Conscious Shopping

Sometimes we have to buy things, which is not the same as being a consumer. Here are good shopping habits, and ethical retailers.

Principles

  • Conscious shopping is, first and foremost, NOT shopping. It’s not a way of greenwashing a shopping addiction.
  • Don’t buy what you don’t need, or at least make it a rare and special occasion rather than a regular indulgence. The system may be constantly telling you that buying stuff is good and essential and deserved, but you don’t need to listen.
  • Don’t buy cheaply-made things thinking you’ll wear them out and replace them. Think carefully, save up if necessary, and buy something that will last a lifetime if properly taken care of — see BuyMeOnce for more on this. (This is not necessarily costly. After a succession of plastic lemon presses that were either left behind or broken, I bought one in glass. It only cost £3, but it’s an item for life.)
  • Always think of who or what your money is financing. The future is shaped by where it goes.
  • Prioritize ethical retailers that have been thoroughly vetted (and don’t fall for big brands that wrap their industry in ethical language; talk is cheap, and meanwhile overproduction and exploitation continue.) Specialized ones are listed below under their respective area, while online shops with a wide range of products are listed on the Suppliers page.
  • Independent makers and small local businesses need your custom more than high-street shops or big franchises, and are by nature less harmful and wasteful. If you notice something they can improve (for instance avoiding plastic packaging), you can actually talk to them human to human.

Clothing

Charity shops are a great place to shop for clothes. You’re preventing perfectly good clothes from going to waste while not creating demand for new production, and your money goes straight where it’s needed. It’s also really rather fun.

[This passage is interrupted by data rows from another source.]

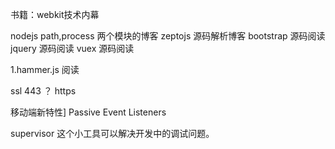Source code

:  

书籍：webkit技术内幕



nodejs path,process 两个模块的博客
zeptojs 源码解析博客
bootstrap 源码阅读
jquery 源码阅读
vuex 源码阅读

1.hammer.js 阅读


ssl 443 ？
 https

移动端新特性] Passive Event Listeners

supervisor 这个小工具可以解决开发中的调试问题。 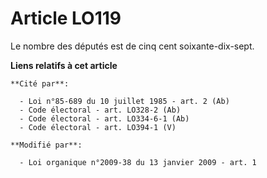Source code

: # Article LO119

Le nombre des députés est de cinq cent soixante-dix-sept.

**Liens relatifs à cet article**

	**Cité par**:

	  - Loi n°85-689 du 10 juillet 1985 - art. 2 (Ab)
	  - Code électoral - art. LO328-2 (Ab)
	  - Code électoral - art. LO334-6-1 (Ab)
	  - Code électoral - art. LO394-1 (V)

	**Modifié par**:

	  - Loi organique n°2009-38 du 13 janvier 2009 - art. 1
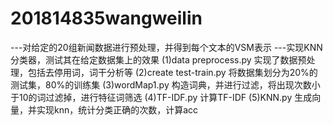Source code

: # 201814835wangweilin
---对给定的20组新闻数据进行预处理，并得到每个文本的VSM表示
---实现KNN分类器，测试其在给定数据集上的效果
(1)data preprocess.py 实现了数据预处理，包括去停用词，词干分析等
(2)create test-train.py 将数据集划分为20%的测试集，80%的训练集
(3)wordMap1.py 构造词典，并进行过滤，将出现次数小于10的词过滤掉，进行特征词筛选
(4)TF-IDF.py 计算TF-IDF
(5)KNN.py  生成向量，并实现knn，统计分类正确的次数，计算acc
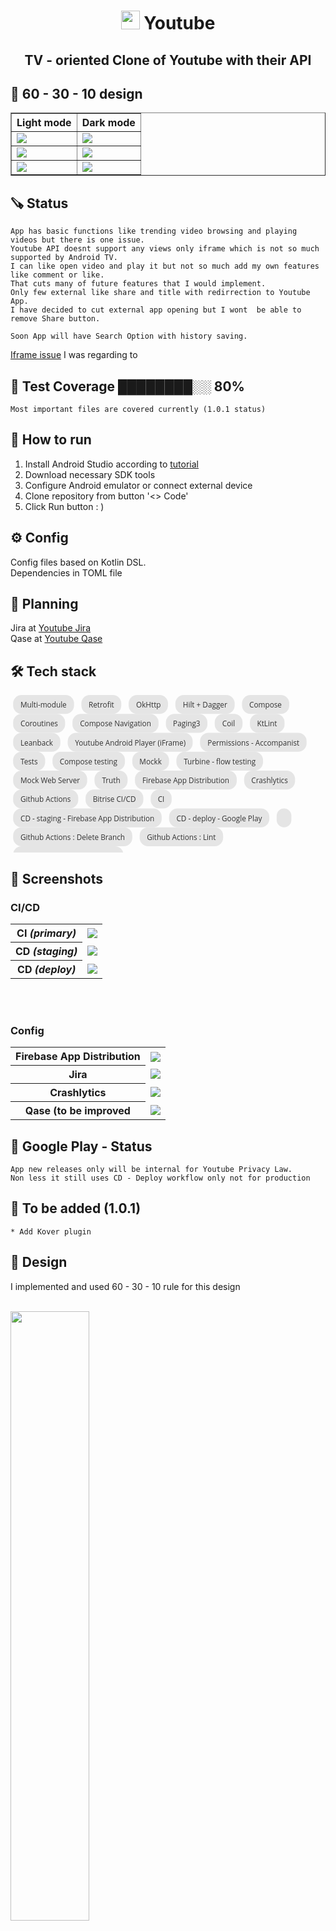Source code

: # <center><img src= "https://freepngimg.com/download/youtube/77699-classic-icons-youtube-computer-logo-icon.png" style="width:30px; height:30px" /> Youtube </center>

## <center>TV - oriented Clone of Youtube with their API </center>

## 🧪 60 - 30 - 10 design

<table border="1">
<thead>
  <tr>
    <th>Light mode</th>
    <th>Dark mode</th>
  </tr>
</thead>
<tbody>
  <tr>
    <td><img  src="readme_assets/loading_screen_light.png" /></td>
    <td><img  src="readme_assets/loading_screen_dark.png" /></td>
  </tr>
  <tr>
    <td><img  src="readme_assets/loaded_popular_screen_light.png" /></td>
    <td><img  src="readme_assets/loaded_popular_screen_dark.png" /></td>
  </tr>
<tr>
    <td><img  src="readme_assets/player_screen_light.png"  /></td>
    <td><img  src="readme_assets/player_screen_dark.png" /></td>
</tr>
</tbody>
</table>

## 🪚 Status

    App has basic functions like trending video browsing and playing videos but there is one issue.
    Youtube API doesnt support any views only iframe which is not so much supported by Android TV.
    I can like open video and play it but not so much add my own features like comment or like.
    That cuts many of future features that I would implement.
    Only few external like share and title with redirrection to Youtube App.
    I have decided to cut external app opening but I wont  be able to remove Share button.

    Soon App will have Search Option with history saving.

[Iframe issue](https://stackoverflow.com/questions/9640265/problems-giving-focus-to-an-iframe-on-smart-tv)
I was regarding to

## 🎯​ Test Coverage ████████░░ 80%

    Most important files are covered currently (1.0.1 status)

## 📱 How to run

1. Install Android Studio according
   to [tutorial](https://developer.android.com/studio?gclid=CjwKCAjwnOipBhBQEiwACyGLukOqCPF7rjbRbw2zo-hldBEOSCVk0P0B1bFUCJjxdKyi6zGc3daUzhoCwSkQAvD_BwE&gclsrc=aw.ds)
2. Download necessary SDK tools
3. Configure Android emulator or connect external device
4. Clone repository from button '<> Code'
5. Click Run button : )

## ⚙️ Config

Config files based on Kotlin DSL. <br/>
Dependencies in TOML file

## 🤔​ Planning

Jira
at [Youtube Jira](https://mobile-pablo.atlassian.net/jira/software/c/projects/YTV/boards/5) <br/>
Qase at [Youtube Qase](https://app.qase.io/project/YTC) <br/>

## 🛠️​ Tech stack

<svg fill="none" viewBox="0 0 600 300" width="600" height="300" xmlns="http://www.w3.org/2000/svg">
  <foreignObject width="100%" height="100%">
    <div xmlns="http://www.w3.org/1999/xhtml">
      <style>
        .chip{
            display: inline-flex;
            flex-direction: row;
            background-color: #e5e5e5;
            border: none;
            cursor: default;
            height: 36px;
            outline: none;
            padding: 0 ;
            margin : 0 5px;
            font-size: 14px;
            color: #333333;
            font-family:"Open Sans", sans-serif;
            white-space: nowrap;
            align-items: center;
            border-radius: 16px;
            vertical-align: middle;
            text-decoration: none;
            justify-content: center;
        }
        .chip-content{
        cursor: inherit;
        display: flex;
        align-items: center;
        user-select: none;
        white-space: nowrap;
        padding: 0px 14px;
        }
        </style>
    <div class="chip">
      <div class="chip-content">Multi-module</div>
    </div>
    <div class="chip">
      <div class="chip-content">Retrofit</div>
    </div>
    <div class="chip">
      <div class="chip-content">OkHttp</div>
    </div>
    <div class="chip">
      <div class="chip-content">Hilt + Dagger</div>
    </div>
    <div class="chip">
      <div class="chip-content">Compose</div>
    </div>
    <div class="chip">
      <div class="chip-content">Coroutines</div>
    </div>
    <div class="chip">
      <div class="chip-content">Compose Navigation</div>
    </div>
    <div class="chip">
      <div class="chip-content">Paging3</div>
    </div>
    <div class="chip">
      <div class="chip-content">Coil</div>
    </div>
    <div class="chip">
      <div class="chip-content">KtLint</div>
    </div>
    <div class="chip">
      <div class="chip-content">Leanback</div>
    </div>
    <div class="chip">
      <div class="chip-content">Youtube Android Player (iFrame)</div>
    </div>
    <div class="chip">
      <div class="chip-content">Permissions - Accompanist</div>
    </div>
    <div class="chip">
      <div class="chip-content">Tests</div>
    </div>
    <div class="chip">
      <div class="chip-content">Compose testing</div>
    </div>
    <div class="chip">
      <div class="chip-content">Mockk</div>
    </div>
    <div class="chip">
      <div class="chip-content">Turbine - flow testing</div>
    </div>
    <div class="chip">
      <div class="chip-content">Mock Web Server</div>
    </div>
    <div class="chip">
      <div class="chip-content">Truth</div>
    </div>
    <div class="chip">
      <div class="chip-content">Firebase App Distribution</div>
    </div>
    <div class="chip">
      <div class="chip-content">Crashlytics</div>
    </div>
    <div class="chip">
      <div class="chip-content">Github Actions</div>
    </div>
    <div class="chip">
      <div class="chip-content">Bitrise CI/CD</div>
    </div>
    <div class="chip">
      <div class="chip-content">CI</div>
    </div>
    <div class="chip">
      <div class="chip-content">CD - staging - Firebase App Distribution </div>
    </div>
    <div class="chip">
      <div class="chip-content">CD - deploy - Google Play </div>
    </div>
    <div class="chip">
      <div class="chip-content"></div>
    </div>
    <div class="chip">
      <div class="chip-content">Github Actions : Delete Branch</div>
    </div>
    <div class="chip">
      <div class="chip-content">Github Actions : Lint</div>
    </div>
    <div class="chip">
      <div class="chip-content">Github Actions : Stale issues</div>
    </div>
    </div>
  </foreignObject>
</svg>

## 📸 Screenshots

<h3><b>CI/CD</b></h3>
<table>
<tbody>
  <tr>
    <th><b>CI</b> <i>(primary)</i></th>
    <th><img  src="readme_assets/bitrise_ci_primary.png" /></th>
  </tr>
  <tr>
    <th><b>CD</b> <i>(staging)</i></th>
    <td><img  src="readme_assets/bitrise_cd_staging.png" /> </td>
  </tr>
  <tr>
    <th><b>CD</b> <i>(deploy)</i></th>
    <td><div> <img  src="readme_assets/bitrise_cd_deploy.png" /> </div></td>
  </tr>
</tbody>
</table>

<br/><br/>

<h3><b>Config</b></h3>
<table>
<tbody>
  <tr>
    <th>Firebase App Distribution</th>
    <th><img  src="readme_assets/firebase_app_distribution.png" /></th>
  </tr>
  <tr>
    <th>Jira</th>
    <td><img  src="readme_assets/jira_kanban.png" /></td>
  </tr>
  <tr>
    <th>Crashlytics</th>
    <td><img  src="readme_assets/crashlytics.png" /></td>
  </tr>
  <tr>
    <th>Qase (to be improved</th>
    <td><img  src="readme_assets/qase_suites.png" /></td>
  </tr>
</tbody>
</table>

## 🙊​ Google Play - Status

    App new releases only will be internal for Youtube Privacy Law.
    Non less it still uses CD - Deploy workflow only not for production

## ​🔗​ To be added (1.0.1)

    * Add Kover plugin

## 🫧​ Design

I implemented and used 60 - 30 - 10 rule for this design
<br/><br/>

<img  width = "50%" src="https://cdn.dribbble.com/users/2248264/screenshots/4552223/media/5ee3ff95aa8d67a446556a3ff15e8001.jpg?resize=800x600&vertical=center"/> <br/>

Implementation based
on [Youtube TV Design](https://dribbble.com/shots/4552223-YouTube-TV-App-Redsign)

There is also a rise in the number of ethical clothing makers around the world:

  • People Tree make lovely clothing that are both fair trade and organic, with very good credentials on both accounts; they pride themselves on being Slow Fashion. “We make beautiful garments that are a living blueprint for our values: people and the planet are central to everything we do. Our garments are made with organic cotton and sustainable materials, using traditional skills that support rural communities.” They even ship the clothes by sea as much as possible rather than air, and weave the fqabric by hand. The clothes are sent in a paper envelope with only a recyclable polythene bag inside.
  • Skunk funk use organic fibres (linen, tencel, ramie, organic cotton), polyester recycled from plastic bottles, and recycled leather; they aim to be completely zero waste in the next few years. “Rather than doing an eco-line, we apply this principle across all our operations, from fibers to wet processes, from packaging to transport, and also in the interaction with the consumer.” It would be too long to list all their good practices here, so see instead their Global Approach to Sustainability report. Based in Basque country, they are in many stores around the world and also sell online.
  • Zand Amsterdam makes women’s skirts with reversible designs, detachable elements and adjustable sizes (e.g. for pregnancy or fluctuating weight), minimizing the number of clothing one needs to buy. They are Fairly Made in India, but environmental practices are not mentioned.
  • Moshiki‘s clothes are handmade in Fair partnership with artisans, with “a strong emphasis on natural, pollution-free materials”

Cookware

  • Netherton Foundry: Pots and pans that are handmade in Britain by craftsmen, from locally sourced materials; anti-waste, chemical-free, easy to re-season at home, and a host of other enticing reasons to invest in them once your current pans die, as industrially-made ones inevitably do. Free delivery in the UK, in recyclable packaging. “In our own small way, we are committed to reducing our impact on this fragile planet by building products that will last, from materials we trust.”
  • Myriad carries kitchenware and cleaning hardware in natural materials.

Furniture

Gifts

For thoughts, ideas and recommendations, read this post dedicated to Gift-giving.

Leather Goods

  • Sac à Main en Liège (Fr) makes cruelty-free, vegan items out of cork: handbags, golf bags, umbrellas, belts, hats, bracelets, wallets… Cork is light, waterproof, soundproof, thermal and, above all, recyclable and biodegradable. The items are handmade in Portugal, incredibly resilient, and soft to the touch. Contact them for international shipping.